- _Exercise brief_: Only the text should be kept: print every entry below exactly and leave each image out.

[Plain-text document sources]

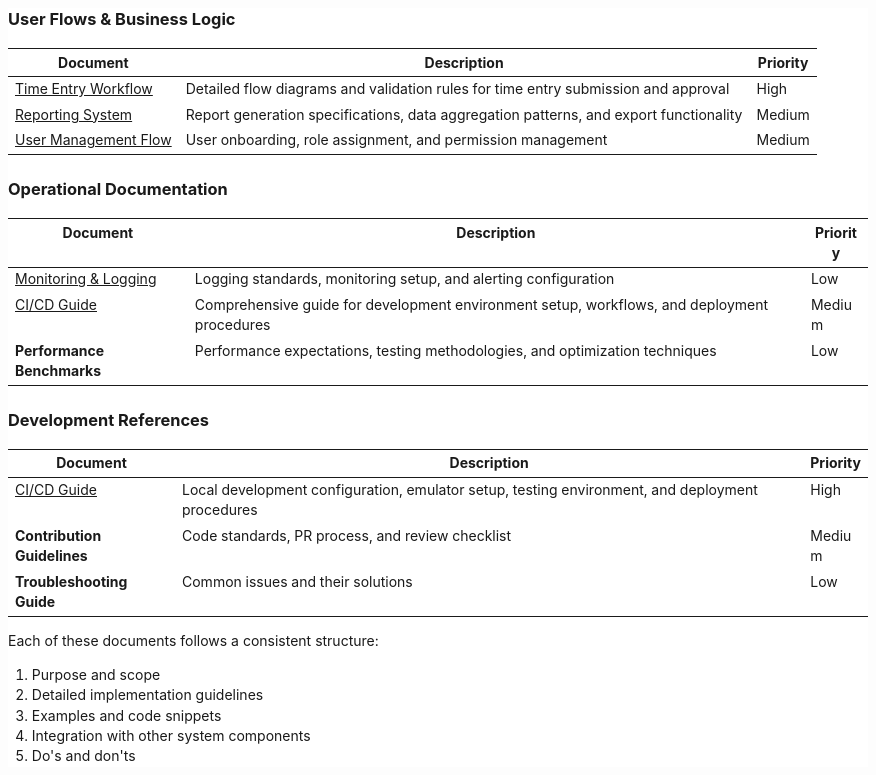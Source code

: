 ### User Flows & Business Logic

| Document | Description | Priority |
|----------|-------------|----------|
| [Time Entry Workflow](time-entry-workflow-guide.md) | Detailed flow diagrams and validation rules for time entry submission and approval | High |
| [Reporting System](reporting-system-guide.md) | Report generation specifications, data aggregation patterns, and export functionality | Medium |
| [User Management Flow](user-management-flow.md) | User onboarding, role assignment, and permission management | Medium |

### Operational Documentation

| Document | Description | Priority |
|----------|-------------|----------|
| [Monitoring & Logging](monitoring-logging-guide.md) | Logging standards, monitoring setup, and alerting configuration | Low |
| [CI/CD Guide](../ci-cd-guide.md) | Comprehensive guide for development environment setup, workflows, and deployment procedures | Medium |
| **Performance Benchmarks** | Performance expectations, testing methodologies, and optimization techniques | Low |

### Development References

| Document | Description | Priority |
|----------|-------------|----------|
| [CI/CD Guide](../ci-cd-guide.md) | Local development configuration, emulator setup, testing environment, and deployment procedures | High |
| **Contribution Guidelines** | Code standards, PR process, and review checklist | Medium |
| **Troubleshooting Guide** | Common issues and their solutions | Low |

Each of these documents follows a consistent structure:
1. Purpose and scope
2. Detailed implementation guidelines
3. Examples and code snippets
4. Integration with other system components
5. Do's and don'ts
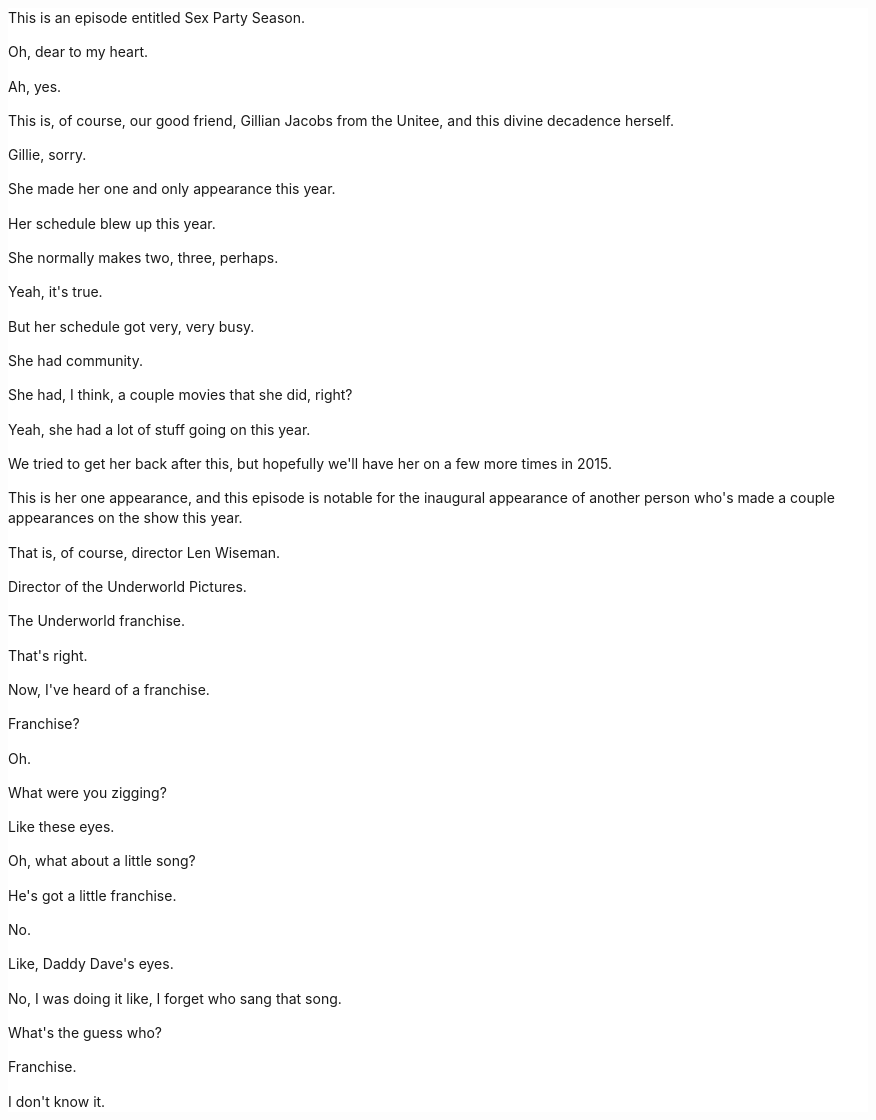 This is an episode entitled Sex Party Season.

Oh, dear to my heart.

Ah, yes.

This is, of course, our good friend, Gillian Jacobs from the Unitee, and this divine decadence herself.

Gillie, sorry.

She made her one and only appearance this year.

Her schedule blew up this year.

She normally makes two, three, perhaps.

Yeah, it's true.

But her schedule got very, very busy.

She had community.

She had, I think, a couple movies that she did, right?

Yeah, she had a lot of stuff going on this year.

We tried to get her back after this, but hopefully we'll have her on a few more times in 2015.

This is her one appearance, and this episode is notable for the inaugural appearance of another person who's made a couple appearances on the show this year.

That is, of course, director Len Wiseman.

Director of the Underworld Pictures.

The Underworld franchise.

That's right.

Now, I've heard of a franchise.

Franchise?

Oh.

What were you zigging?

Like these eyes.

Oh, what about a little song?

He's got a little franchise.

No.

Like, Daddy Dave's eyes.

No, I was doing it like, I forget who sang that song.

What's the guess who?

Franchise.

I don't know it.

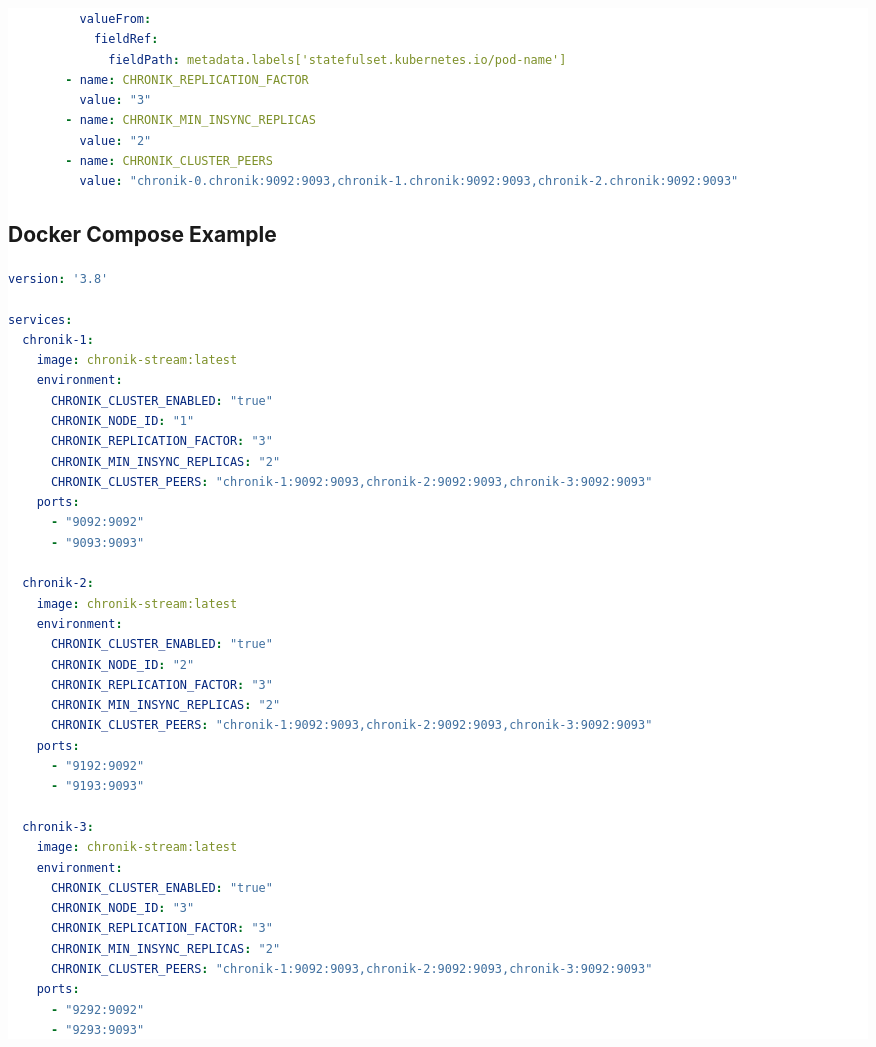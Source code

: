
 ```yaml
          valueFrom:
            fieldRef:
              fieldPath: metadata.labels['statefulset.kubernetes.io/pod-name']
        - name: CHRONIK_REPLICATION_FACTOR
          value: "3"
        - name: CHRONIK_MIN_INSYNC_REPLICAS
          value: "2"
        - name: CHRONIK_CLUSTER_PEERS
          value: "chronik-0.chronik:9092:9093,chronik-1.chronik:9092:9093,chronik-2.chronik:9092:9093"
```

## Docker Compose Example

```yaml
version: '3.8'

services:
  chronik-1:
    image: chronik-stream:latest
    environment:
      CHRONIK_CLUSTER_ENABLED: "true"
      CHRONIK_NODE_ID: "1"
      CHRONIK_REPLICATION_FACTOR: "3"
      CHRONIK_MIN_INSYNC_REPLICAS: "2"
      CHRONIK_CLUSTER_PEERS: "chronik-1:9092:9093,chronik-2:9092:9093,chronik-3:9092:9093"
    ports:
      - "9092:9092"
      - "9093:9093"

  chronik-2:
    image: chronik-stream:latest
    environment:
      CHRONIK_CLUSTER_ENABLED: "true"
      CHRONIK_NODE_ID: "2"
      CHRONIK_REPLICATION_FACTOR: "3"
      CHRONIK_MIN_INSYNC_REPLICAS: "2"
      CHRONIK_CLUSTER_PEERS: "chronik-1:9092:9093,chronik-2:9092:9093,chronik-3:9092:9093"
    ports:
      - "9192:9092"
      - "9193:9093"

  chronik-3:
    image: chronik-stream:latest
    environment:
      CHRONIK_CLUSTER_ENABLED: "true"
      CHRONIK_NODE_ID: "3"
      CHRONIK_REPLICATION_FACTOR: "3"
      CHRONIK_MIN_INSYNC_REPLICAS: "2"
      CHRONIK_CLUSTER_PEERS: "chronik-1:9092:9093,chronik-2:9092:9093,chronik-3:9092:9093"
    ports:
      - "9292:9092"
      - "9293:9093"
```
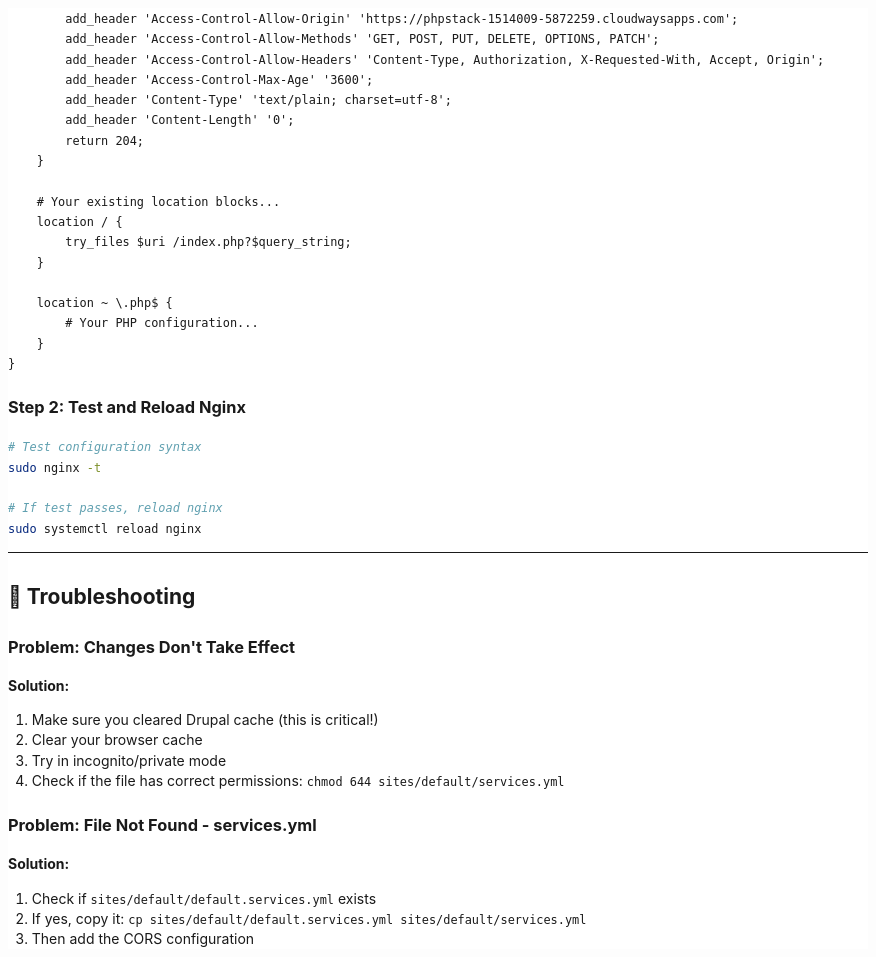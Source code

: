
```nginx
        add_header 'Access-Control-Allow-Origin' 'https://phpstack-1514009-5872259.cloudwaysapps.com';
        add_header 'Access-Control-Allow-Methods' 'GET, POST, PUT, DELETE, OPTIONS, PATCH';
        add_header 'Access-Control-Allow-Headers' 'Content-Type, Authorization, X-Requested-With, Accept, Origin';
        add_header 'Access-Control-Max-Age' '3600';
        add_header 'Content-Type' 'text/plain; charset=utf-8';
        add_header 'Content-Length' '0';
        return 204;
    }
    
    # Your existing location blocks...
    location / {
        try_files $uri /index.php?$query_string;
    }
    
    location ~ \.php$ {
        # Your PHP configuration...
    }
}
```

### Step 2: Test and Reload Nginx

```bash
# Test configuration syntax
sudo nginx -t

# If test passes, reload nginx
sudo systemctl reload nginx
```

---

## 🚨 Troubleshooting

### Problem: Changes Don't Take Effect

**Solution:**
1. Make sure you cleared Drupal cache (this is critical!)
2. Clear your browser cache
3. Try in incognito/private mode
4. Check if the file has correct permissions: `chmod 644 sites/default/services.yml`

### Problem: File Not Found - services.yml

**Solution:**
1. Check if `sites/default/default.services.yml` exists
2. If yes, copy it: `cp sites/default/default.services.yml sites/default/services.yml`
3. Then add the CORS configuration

- _Answer to this exercise_:
Source code

: ### User Flows & Business Logic

| Document | Description | Priority |
|----------|-------------|----------|
| [Time Entry Workflow](time-entry-workflow-guide.md) | Detailed flow diagrams and validation rules for time entry submission and approval | High |
| [Reporting System](reporting-system-guide.md) | Report generation specifications, data aggregation patterns, and export functionality | Medium |
| [User Management Flow](user-management-flow.md) | User onboarding, role assignment, and permission management | Medium |

### Operational Documentation

| Document | Description | Priority |
|----------|-------------|----------|
| [Monitoring & Logging](monitoring-logging-guide.md) | Logging standards, monitoring setup, and alerting configuration | Low |
| [CI/CD Guide](../ci-cd-guide.md) | Comprehensive guide for development environment setup, workflows, and deployment procedures | Medium |
| **Performance Benchmarks** | Performance expectations, testing methodologies, and optimization techniques | Low |

### Development References

| Document | Description | Priority |
|----------|-------------|----------|
| [CI/CD Guide](../ci-cd-guide.md) | Local development configuration, emulator setup, testing environment, and deployment procedures | High |
| **Contribution Guidelines** | Code standards, PR process, and review checklist | Medium |
| **Troubleshooting Guide** | Common issues and their solutions | Low |

Each of these documents follows a consistent structure:
1. Purpose and scope
2. Detailed implementation guidelines
3. Examples and code snippets
4. Integration with other system components
5. Do's and don'ts
 This is an episode entitled Sex Party Season.

Oh, dear to my heart.

Ah, yes.

This is, of course, our good friend, Gillian Jacobs from the Unitee, and this divine decadence herself.

Gillie, sorry.

She made her one and only appearance this year.

Her schedule blew up this year.

She normally makes two, three, perhaps.

Yeah, it's true.

But her schedule got very, very busy.

She had community.

She had, I think, a couple movies that she did, right?

Yeah, she had a lot of stuff going on this year.

We tried to get her back after this, but hopefully we'll have her on a few more times in 2015.

This is her one appearance, and this episode is notable for the inaugural appearance of another person who's made a couple appearances on the show this year.

That is, of course, director Len Wiseman.

Director of the Underworld Pictures.

The Underworld franchise.

That's right.

Now, I've heard of a franchise.

Franchise?

Oh.

What were you zigging?

Like these eyes.

Oh, what about a little song?

He's got a little franchise.

No.

Like, Daddy Dave's eyes.

No, I was doing it like, I forget who sang that song.

What's the guess who?

Franchise.

I don't know it.

Source code

:
 ```yaml
          valueFrom:
            fieldRef:
              fieldPath: metadata.labels['statefulset.kubernetes.io/pod-name']
        - name: CHRONIK_REPLICATION_FACTOR
          value: "3"
        - name: CHRONIK_MIN_INSYNC_REPLICAS
          value: "2"
        - name: CHRONIK_CLUSTER_PEERS
          value: "chronik-0.chronik:9092:9093,chronik-1.chronik:9092:9093,chronik-2.chronik:9092:9093"
```

## Docker Compose Example

```yaml
version: '3.8'

services:
  chronik-1:
    image: chronik-stream:latest
    environment:
      CHRONIK_CLUSTER_ENABLED: "true"
      CHRONIK_NODE_ID: "1"
      CHRONIK_REPLICATION_FACTOR: "3"
      CHRONIK_MIN_INSYNC_REPLICAS: "2"
      CHRONIK_CLUSTER_PEERS: "chronik-1:9092:9093,chronik-2:9092:9093,chronik-3:9092:9093"
    ports:
      - "9092:9092"
      - "9093:9093"

  chronik-2:
    image: chronik-stream:latest
    environment:
      CHRONIK_CLUSTER_ENABLED: "true"
      CHRONIK_NODE_ID: "2"
      CHRONIK_REPLICATION_FACTOR: "3"
      CHRONIK_MIN_INSYNC_REPLICAS: "2"
      CHRONIK_CLUSTER_PEERS: "chronik-1:9092:9093,chronik-2:9092:9093,chronik-3:9092:9093"
    ports:
      - "9192:9092"
      - "9193:9093"

  chronik-3:
    image: chronik-stream:latest
    environment:
      CHRONIK_CLUSTER_ENABLED: "true"
      CHRONIK_NODE_ID: "3"
      CHRONIK_REPLICATION_FACTOR: "3"
      CHRONIK_MIN_INSYNC_REPLICAS: "2"
      CHRONIK_CLUSTER_PEERS: "chronik-1:9092:9093,chronik-2:9092:9093,chronik-3:9092:9093"
    ports:
      - "9292:9092"
      - "9293:9093"
```
Source code

:
```nginx
        add_header 'Access-Control-Allow-Origin' 'https://phpstack-1514009-5872259.cloudwaysapps.com';
        add_header 'Access-Control-Allow-Methods' 'GET, POST, PUT, DELETE, OPTIONS, PATCH';
        add_header 'Access-Control-Allow-Headers' 'Content-Type, Authorization, X-Requested-With, Accept, Origin';
        add_header 'Access-Control-Max-Age' '3600';
        add_header 'Content-Type' 'text/plain; charset=utf-8';
        add_header 'Content-Length' '0';
        return 204;
    }
    
    # Your existing location blocks...
    location / {
        try_files $uri /index.php?$query_string;
    }
    
    location ~ \.php$ {
        # Your PHP configuration...
    }
}
```

### Step 2: Test and Reload Nginx

```bash
# Test configuration syntax
sudo nginx -t

# If test passes, reload nginx
sudo systemctl reload nginx
```

---

## 🚨 Troubleshooting

### Problem: Changes Don't Take Effect

**Solution:**
1. Make sure you cleared Drupal cache (this is critical!)
2. Clear your browser cache
3. Try in incognito/private mode
4. Check if the file has correct permissions: `chmod 644 sites/default/services.yml`

### Problem: File Not Found - services.yml

**Solution:**
1. Check if `sites/default/default.services.yml` exists
2. If yes, copy it: `cp sites/default/default.services.yml sites/default/services.yml`
3. Then add the CORS configuration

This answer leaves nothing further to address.